| Your task |
Hand back every line from the beginning of the data below through the line containing "To understand how", word for word and free of pictures.

Start of Task material

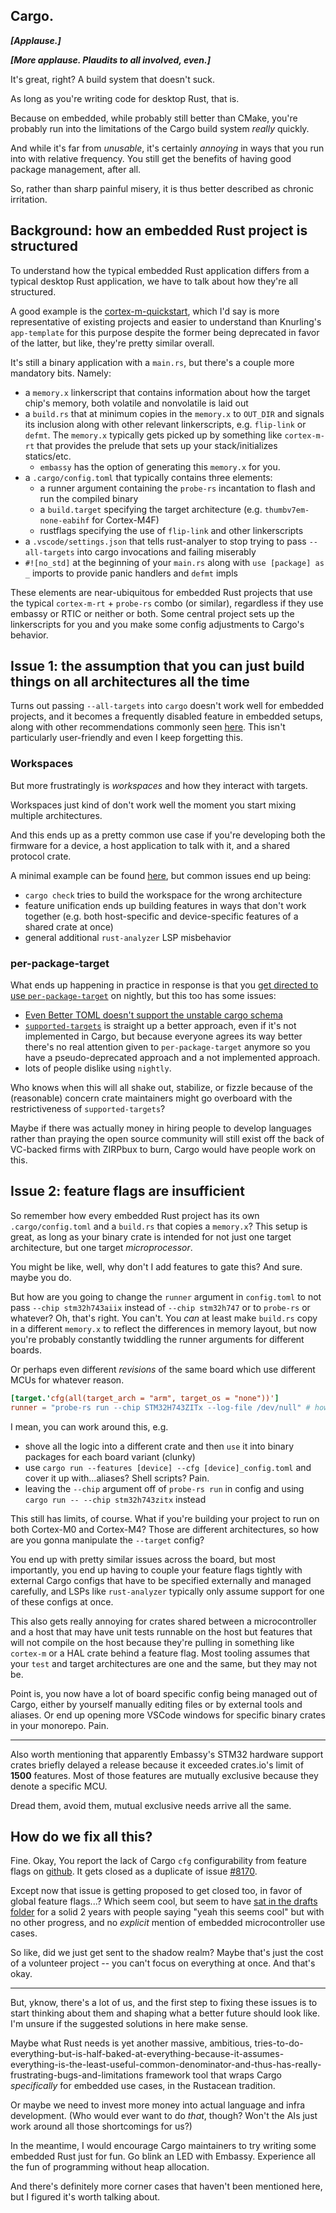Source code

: 
## Cargo.

_**[Applause.]**_

_**[More applause. Plaudits to all involved, even.]**_

It's great, right? A build system that doesn't suck.

As long as you're writing code for desktop Rust, that is. 

Because on embedded, while probably still better than CMake, you're probably run into the limitations of the Cargo build system _really_ quickly. 

And while it's far from _unusable_, it's certainly _annoying_ in ways that you run into with relative frequency. 
You still get the benefits of having good package management, after all.

So, rather than sharp painful misery, it is thus better described as chronic irritation.

## Background: how an embedded Rust project is structured

To understand how the typical embedded Rust application differs from a typical desktop Rust application, we have to talk about how they're all structured.

A good example is the [cortex-m-quickstart](https://github.com/rust-embedded/cortex-m-quickstart/tree/ac02415275d0190a1a7aa730ec2b0bdf7c3ef88f), which I'd say is more representative of existing projects and easier to understand than Knurling's `app-template` for this purpose despite the former being deprecated in favor of the latter, but like, they're pretty similar overall.

It's still a binary application with a `main.rs`, but there's a couple more mandatory bits. 
Namely:

* a `memory.x` linkerscript that contains information about how the target chip's memory, both volatile and nonvolatile is laid out
* a `build.rs` that at minimum copies in the `memory.x` to `OUT_DIR` and signals its inclusion along with other relevant linkerscripts, e.g.
  `flip-link` or `defmt`. The `memory.x` typically gets picked up by something like `cortex-m-rt` that provides the prelude that sets up your stack/initializes statics/etc. 
   * `embassy` has the option of generating this `memory.x` for you.
* a `.cargo/config.toml` that typically contains three elements:
  * a runner argument containing the `probe-rs` incantation to flash and run the compiled binary
  * a `build.target` specifying the target architecture (e.g. `thumbv7em-none-eabihf` for Cortex-M4F)
  * rustflags specifying the use of `flip-link` and other linkerscripts
* a `.vscode/settings.json` that tells rust-analyer to stop trying to pass `--all-targets` into cargo invocations and failing miserably
* `#![no_std]` at the beginning of your `main.rs` along with `use [package] as _` imports to provide panic handlers and `defmt` impls

These elements are near-ubiquitous for embedded Rust projects that use the typical `cortex-m-rt` + `probe-rs` combo (or similar), regardless if they use embassy or RTIC or neither or both.  Some central project sets up the linkerscripts for you and you make some config adjustments to Cargo's behavior.

## Issue 1: the assumption that you can just build things on all architectures all the time

Turns out passing `--all-targets` into `cargo` doesn't work well for embedded projects, and it becomes a frequently disabled feature in embedded setups, along with other recommendations commonly seen [here](https://github.com/rust-lang/vscode-rust/issues/729).
This isn't particularly user-friendly and even I keep forgetting this.

### Workspaces

But more frustratingly is _workspaces_ and how they interact with targets.

Workspaces just kind of don't work well the moment you start mixing multiple architectures.

And this ends up as a pretty common use case if you're developing both the firmware for a device, a host application to talk with it, and a shared protocol crate. 

A minimal example can be found [here](https://github.com/jamesmunns/bad-workspace), but common issues end up being:

* `cargo check` tries to build the workspace for the wrong architecture
* feature unification ends up building features in ways that don't work together (e.g. both host-specific and device-specific features of a shared crate at once)
* general additional `rust-analyzer` LSP misbehavior

### per-package-target

What ends up happening in practice in response is that you [get directed to use `per-package-target`](https://users.rust-lang.org/t/cargo-workspace-members-with-different-target-architectures/122464) on nightly, but this too has some issues:

* [Even Better TOML doesn't support the unstable cargo schema](https://github.com/tamasfe/taplo/issues/38)
* [`supported-targets`](https://github.com/rust-lang/rfcs/pull/3759) is straight up a better approach, even if it's not implemented in Cargo,
  but because everyone agrees its way better there's no real attention given to `per-package-target` anymore so you have a pseudo-deprecated approach and a not implemented approach.
* lots of people dislike using `nightly`.

Who knows when this will all shake out, stabilize, or fizzle because of the (reasonable) concern crate maintainers might go overboard with the restrictiveness of `supported-targets`?

Maybe if there was actually money in hiring people to develop languages rather than praying the open source community will still exist off the back of VC-backed firms with ZIRPbux to burn, Cargo would have people work on this.

## Issue 2: feature flags are insufficient

So remember how every embedded Rust project has its own `.cargo/config.toml` and a `build.rs` that copies a `memory.x`?
This setup is great, as long as your binary crate is intended for not just one target architecture, but one target _microprocessor_. 

You might be like, well, why don't I add features to gate this? And sure. maybe you do.

But how are you going to change the `runner` argument in `config.toml` to not pass `--chip stm32h743aiix` instead of `--chip stm32h747` or to `probe-rs` or whatever? Oh, that's right. You can't. You _can_ at least make `build.rs` copy in a different `memory.x` to reflect the differences in memory layout, but now you're probably constantly twiddling the runner arguments for different boards. 

Or perhaps even different _revisions_ of the same board which use different MCUs for whatever reason.

```toml
[target.'cfg(all(target_arch = "arm", target_os = "none"))']
runner = "probe-rs run --chip STM32H743ZITx --log-file /dev/null" # how do we change --chip?
```

I mean, you can work around this, e.g.

* shove all the logic into a different crate and then `use` it into binary packages for each board variant (clunky)
* use `cargo run --features [device] --cfg [device]_config.toml` and cover it up with...aliases? Shell scripts? Pain.
* leaving the `--chip` argument off of `probe-rs run` in config and using `cargo run -- --chip stm32h743zitx` instead

This still has limits, of course. What if you're building your project to run on both Cortex-M0 and Cortex-M4?
Those are different architectures, so how are you gonna manipulate the `--target` config?

You end up with pretty similar issues across the board, but most importantly, you end up having to couple your feature flags tightly with external Cargo configs that have to be specified externally and managed carefully, and LSPs like `rust-analyzer` typically only assume support for one of these configs at once. 

This also gets really annoying for crates shared between a microcontroller and a host that may have unit tests runnable on the host but features that will not compile on the host because they're pulling in something like `cortex-m` or a HAL crate behind a feature flag.
Most tooling assumes that your `test` and target architectures are one and the same, but they may not be.

Point is, you now have a lot of board specific config being managed out of Cargo, either by yourself manually editing files or by external tools and aliases. Or end up opening more VSCode windows for specific binary crates in your monorepo. Pain.


---- 

Also worth mentioning that apparently Embassy's STM32 hardware support crates briefly delayed a release because it exceeded crates.io's limit of **1500** features.
Most of those features are mutually exclusive because they denote a specific MCU.

Dread them, avoid them, mutual exclusive needs arrive all the same.

## How do we fix all this?

Fine. Okay, You report the lack of Cargo `cfg` configurability from feature flags on [github](https://github.com/rust-lang/cargo/issues/14314).
It gets closed as a duplicate of issue [#8170](https://github.com/rust-lang/cargo/issues/8170).

Except now that issue is getting proposed to get closed too, in favor of global feature flags...?
Which seem cool, but seem to have [sat in the drafts folder](https://internals.rust-lang.org/t/pre-rfc-mutually-excusive-global-features/19618) for a solid 2 years with people saying "yeah this seems cool" but with no other progress, and no _explicit_ mention of embedded microcontroller use cases.

So like, did we just get sent to the shadow realm? Maybe that's just the cost of a volunteer project -- you can't focus on everything at once.
And that's okay. 

-----

But, yknow, there's a lot of us, and the first step to fixing these issues is to start thinking about them and shaping what a better future should look like. I'm unsure if the suggested solutions in here make sense.

Maybe what Rust needs is yet another massive, ambitious, tries-to-do-everything-but-is-half-baked-at-everything-because-it-assumes-everything-is-the-least-useful-common-denominator-and-thus-has-really-frustrating-bugs-and-limitations framework tool that wraps Cargo _specifically_ for embedded use cases, in the Rustacean tradition. 

Or maybe we need to invest more money into actual language and infra development.
(Who would ever want to do _that_, though? Won't the AIs just work around all those shortcomings for us?)

In the meantime, I would encourage Cargo maintainers to try writing some embedded Rust just for fun.
Go blink an LED with Embassy. Experience all the fun of programming without heap allocation.

And there's definitely more corner cases that haven't been mentioned here, but I figured it's worth talking about.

End of Task material

| Answer to this exercise |
Source code

: 
## Cargo.

_**[Applause.]**_

_**[More applause. Plaudits to all involved, even.]**_

It's great, right? A build system that doesn't suck.

As long as you're writing code for desktop Rust, that is. 

Because on embedded, while probably still better than CMake, you're probably run into the limitations of the Cargo build system _really_ quickly. 

And while it's far from _unusable_, it's certainly _annoying_ in ways that you run into with relative frequency. 
You still get the benefits of having good package management, after all.

So, rather than sharp painful misery, it is thus better described as chronic irritation.

## Background: how an embedded Rust project is structured

To understand how the typical embedded Rust application differs from a typical desktop Rust application, we have to talk about how they're all structured.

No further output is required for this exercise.